TASK INPUT below:
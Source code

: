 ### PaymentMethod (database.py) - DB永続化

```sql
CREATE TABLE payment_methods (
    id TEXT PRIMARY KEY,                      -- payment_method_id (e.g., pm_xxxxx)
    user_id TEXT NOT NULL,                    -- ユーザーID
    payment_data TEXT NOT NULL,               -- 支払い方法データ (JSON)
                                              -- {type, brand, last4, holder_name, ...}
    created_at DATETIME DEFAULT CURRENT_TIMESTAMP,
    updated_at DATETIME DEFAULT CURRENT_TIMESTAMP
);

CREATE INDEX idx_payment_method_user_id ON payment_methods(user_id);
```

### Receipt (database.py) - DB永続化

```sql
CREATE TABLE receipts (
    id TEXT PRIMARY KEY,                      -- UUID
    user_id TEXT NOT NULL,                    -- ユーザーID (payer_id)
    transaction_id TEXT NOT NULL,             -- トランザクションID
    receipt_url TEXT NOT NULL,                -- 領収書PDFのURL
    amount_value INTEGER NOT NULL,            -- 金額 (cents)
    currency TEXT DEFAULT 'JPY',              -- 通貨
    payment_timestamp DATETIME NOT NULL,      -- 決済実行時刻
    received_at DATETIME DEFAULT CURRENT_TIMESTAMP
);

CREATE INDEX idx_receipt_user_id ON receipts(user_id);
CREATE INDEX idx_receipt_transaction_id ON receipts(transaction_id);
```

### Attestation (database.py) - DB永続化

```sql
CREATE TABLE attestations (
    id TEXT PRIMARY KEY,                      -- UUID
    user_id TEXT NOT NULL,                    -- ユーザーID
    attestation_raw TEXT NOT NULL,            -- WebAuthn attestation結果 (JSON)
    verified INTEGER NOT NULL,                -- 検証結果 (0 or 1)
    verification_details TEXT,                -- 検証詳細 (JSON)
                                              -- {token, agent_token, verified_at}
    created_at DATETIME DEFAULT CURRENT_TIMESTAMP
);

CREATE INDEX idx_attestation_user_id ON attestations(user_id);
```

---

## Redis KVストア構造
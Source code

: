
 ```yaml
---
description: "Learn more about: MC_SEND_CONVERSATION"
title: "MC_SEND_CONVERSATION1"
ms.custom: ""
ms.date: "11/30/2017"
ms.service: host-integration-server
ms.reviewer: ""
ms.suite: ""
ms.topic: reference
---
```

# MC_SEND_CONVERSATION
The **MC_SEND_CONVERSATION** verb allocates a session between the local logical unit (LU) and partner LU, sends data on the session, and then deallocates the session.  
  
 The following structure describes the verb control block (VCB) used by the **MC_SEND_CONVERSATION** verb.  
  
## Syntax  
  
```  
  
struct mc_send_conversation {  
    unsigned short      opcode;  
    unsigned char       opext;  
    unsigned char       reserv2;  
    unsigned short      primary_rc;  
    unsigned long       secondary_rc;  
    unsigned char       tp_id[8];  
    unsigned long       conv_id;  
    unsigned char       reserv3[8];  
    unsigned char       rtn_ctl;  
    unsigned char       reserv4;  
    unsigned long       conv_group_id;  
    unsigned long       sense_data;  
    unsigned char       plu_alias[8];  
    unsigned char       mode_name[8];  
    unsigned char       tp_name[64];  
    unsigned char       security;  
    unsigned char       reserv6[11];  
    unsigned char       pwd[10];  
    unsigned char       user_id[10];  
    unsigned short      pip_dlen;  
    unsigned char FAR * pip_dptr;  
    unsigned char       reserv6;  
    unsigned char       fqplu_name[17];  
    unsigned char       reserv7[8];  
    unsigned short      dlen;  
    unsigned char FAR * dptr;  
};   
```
End of TASK INPUT.
[PROMPT] For every line above that has "TABLE" in it, copy the line.

[RESPONSE TO THIS EXERCISE]
CREATE TABLE payment_methods (
CREATE TABLE receipts (
CREATE TABLE attestations (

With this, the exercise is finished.